The V2 sample consists of 143,757 gamers (counted as unique IP addesses).

Even though the 6-point model wasn’t publicly available until version 2.0 of the Gamer Motivation Profile was released, the associated inventory items were being tested in the survey since version 1.0—the scores for those survey items were simply not included in the profiles generated at that point. The v2.1 sample thus includes participants in both v1 and v2 of the Gamer Motivation Profile (or since June 22nd, 2015).

Traffic Source

Gamers primarily found the Gamer Motivation Profile via social media sharing (67% of all traffic) on Facebook (91% of all social media traffic) and Twitter (4.9% of social media traffic). Referrals from other websites accounted for 26% of all traffic, primarily from an article on Ars Technica (62%). The remainder (5%) was from organic search.

Country

Gamers from 178 countries participated in the Gamer Motivation Profile. The countries with the largest number of participants were the United States (72.7k), Canada (8.2k), United Kingdom (6.7k), Brazil (6.2k), Indonesia (6.1k), Australia (5.3k), Philippines (3.7k), Singapore (2.6k), Germany (2.3k), Poland (2.3k), Malaysia (1.9k), Russia (1.8k), France (1.8k), Sweden (1.7k), Netherlands (1.5k), Spain (1.3k), followed by a long tail of other countries.

Gender

82.3% of the sample identified as male, 16.6% identified as female, and 1.1% identified as other. Among those that identified as other, the most common descriptors (open-ended text-field) were agender, genderfluid, genderqueer, transgender, and non-binary (in that order of frequency).

Age

Age ranged from 13 to 76. The average age was 26.61, with a standard deviation of 7.76. The median was 25. The 25th percentile was 21 and the 75th percentile was 30.

Gamer Type & Hours Played

11.7% of respondents identified as casual, 66.9% identified as mid-core/core, and 21.4% identified as hardcore.

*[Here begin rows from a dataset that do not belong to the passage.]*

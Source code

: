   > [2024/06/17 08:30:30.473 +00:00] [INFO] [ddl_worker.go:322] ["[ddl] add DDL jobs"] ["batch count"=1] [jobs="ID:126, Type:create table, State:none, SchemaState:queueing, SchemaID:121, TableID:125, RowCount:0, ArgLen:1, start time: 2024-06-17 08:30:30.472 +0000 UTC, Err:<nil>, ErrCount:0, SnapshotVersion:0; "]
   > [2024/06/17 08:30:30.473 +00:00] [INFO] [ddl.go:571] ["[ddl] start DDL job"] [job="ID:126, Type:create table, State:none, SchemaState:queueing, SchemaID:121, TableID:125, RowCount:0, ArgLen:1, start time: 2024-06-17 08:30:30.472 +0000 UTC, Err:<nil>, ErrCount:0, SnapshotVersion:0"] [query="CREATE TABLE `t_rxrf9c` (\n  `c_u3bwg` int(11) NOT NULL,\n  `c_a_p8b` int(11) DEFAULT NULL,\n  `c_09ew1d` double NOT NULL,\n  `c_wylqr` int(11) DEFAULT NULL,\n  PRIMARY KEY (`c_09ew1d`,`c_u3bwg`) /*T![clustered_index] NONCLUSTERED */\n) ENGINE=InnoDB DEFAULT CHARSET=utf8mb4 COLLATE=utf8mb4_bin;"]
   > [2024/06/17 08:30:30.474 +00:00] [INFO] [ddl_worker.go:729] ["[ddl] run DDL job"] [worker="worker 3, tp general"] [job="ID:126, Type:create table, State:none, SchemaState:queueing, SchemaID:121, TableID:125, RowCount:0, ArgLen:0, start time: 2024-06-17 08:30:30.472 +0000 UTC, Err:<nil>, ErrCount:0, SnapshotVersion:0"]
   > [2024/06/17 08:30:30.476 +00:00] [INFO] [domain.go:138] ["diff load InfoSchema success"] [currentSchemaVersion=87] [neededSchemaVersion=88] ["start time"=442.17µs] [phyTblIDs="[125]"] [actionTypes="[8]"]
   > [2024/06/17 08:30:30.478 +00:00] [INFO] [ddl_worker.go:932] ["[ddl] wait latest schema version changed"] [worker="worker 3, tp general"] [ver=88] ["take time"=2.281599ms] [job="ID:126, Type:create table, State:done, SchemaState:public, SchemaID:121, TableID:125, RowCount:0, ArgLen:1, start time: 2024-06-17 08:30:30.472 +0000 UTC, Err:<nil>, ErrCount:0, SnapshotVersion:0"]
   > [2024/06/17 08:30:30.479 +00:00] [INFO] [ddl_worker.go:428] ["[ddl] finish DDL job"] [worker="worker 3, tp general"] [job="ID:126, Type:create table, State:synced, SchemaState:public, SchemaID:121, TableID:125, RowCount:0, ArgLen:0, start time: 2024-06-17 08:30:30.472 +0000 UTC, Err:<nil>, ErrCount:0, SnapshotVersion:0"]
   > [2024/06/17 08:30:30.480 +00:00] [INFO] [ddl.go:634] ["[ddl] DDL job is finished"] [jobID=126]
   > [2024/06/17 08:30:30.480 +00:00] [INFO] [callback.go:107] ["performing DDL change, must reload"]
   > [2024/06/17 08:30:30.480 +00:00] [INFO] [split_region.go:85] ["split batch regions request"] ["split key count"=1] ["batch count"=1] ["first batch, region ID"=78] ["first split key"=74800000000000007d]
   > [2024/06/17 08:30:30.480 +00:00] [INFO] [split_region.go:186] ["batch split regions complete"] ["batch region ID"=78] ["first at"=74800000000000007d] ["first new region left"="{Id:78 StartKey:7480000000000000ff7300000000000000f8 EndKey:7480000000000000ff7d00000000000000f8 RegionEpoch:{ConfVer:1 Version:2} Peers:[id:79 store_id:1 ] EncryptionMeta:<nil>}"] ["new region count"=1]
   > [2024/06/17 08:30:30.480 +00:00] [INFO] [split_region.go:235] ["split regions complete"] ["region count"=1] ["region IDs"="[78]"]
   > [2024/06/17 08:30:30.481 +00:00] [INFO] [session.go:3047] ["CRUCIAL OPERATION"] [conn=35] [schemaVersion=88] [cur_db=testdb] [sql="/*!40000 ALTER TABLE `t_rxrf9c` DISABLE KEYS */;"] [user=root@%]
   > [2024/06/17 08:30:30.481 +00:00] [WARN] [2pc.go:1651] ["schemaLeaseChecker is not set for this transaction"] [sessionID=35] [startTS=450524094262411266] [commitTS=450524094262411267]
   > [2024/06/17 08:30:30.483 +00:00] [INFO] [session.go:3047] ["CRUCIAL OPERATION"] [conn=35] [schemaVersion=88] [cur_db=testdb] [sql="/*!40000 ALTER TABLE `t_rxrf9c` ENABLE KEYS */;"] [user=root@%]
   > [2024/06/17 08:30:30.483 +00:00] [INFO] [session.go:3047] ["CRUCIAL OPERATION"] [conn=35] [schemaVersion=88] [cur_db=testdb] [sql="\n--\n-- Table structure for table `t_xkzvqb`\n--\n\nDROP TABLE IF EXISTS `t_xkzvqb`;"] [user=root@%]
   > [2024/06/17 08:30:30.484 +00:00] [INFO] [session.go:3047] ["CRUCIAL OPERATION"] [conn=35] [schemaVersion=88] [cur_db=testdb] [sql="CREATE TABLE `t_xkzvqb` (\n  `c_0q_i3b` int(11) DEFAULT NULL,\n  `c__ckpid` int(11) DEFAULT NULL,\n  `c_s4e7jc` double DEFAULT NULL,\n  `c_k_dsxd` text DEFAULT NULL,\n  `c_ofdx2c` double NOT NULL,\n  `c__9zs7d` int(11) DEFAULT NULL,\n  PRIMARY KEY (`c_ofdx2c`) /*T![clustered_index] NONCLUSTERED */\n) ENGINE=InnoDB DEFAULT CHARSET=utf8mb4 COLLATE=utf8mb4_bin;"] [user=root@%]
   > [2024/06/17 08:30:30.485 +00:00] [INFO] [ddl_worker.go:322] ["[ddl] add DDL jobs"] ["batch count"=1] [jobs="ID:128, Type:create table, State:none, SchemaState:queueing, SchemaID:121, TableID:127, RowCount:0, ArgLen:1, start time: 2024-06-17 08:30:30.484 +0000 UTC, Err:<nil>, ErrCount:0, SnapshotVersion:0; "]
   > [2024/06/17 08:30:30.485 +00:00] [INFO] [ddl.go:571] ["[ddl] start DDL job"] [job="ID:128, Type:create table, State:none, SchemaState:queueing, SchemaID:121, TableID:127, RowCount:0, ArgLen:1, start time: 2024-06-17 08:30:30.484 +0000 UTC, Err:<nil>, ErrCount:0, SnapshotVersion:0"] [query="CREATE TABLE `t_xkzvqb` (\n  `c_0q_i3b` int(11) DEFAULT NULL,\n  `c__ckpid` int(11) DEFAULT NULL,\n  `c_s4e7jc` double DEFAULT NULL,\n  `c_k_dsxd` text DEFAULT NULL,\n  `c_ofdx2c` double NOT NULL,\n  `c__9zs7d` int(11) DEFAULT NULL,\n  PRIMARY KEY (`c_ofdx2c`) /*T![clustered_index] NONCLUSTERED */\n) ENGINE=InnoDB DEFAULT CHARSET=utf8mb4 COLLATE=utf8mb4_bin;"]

Respondents were asked how many days in a typical week they regularly game for at least 30 minutes. 7.7% indicated 0-1 day, 18.7% indicated 2-3 days, 24.7% indicated 4-5 days, and 48.9% indicated 6-7 days.

Platform

Respondents were asked to indicate platforms they regularly gamed on (and could select more than one platform). 53.4% selected console, 84.6% selected PC, 36.3% selected smartphone, and 27.4% selected handheld console.

Genre

Respondents were asked to enter up to 3 favorite game genres. We created a lexicon based on the top 80 entries and used fuzzy string matching to code all the entries. We then collapsed related categories. For example, “FPS, “First Person Shooter”, “1st Person Shooter”, “Shooter”, and all Third Person Shooter variants were collapsed into one single “Shooter” category.

The most commonly mentioned genres were: RPG (28%), 1st/3rd-Person Shooter (26%), Strategy/RTS/TBS (24%), Action-Adventure (18%), Action (13%), MMO (8%), and Puzzle (7%).

Sample Bias

Compared with the ESA 2015 factsheet of all gamers, our sample has a far higher proportion of male gamers and the average age is far lower. Also, our sample consists of a higher percentage of core gamers (the top game genre in the ESA sample was social games) with a skew towards PC gamers and RPG gamers.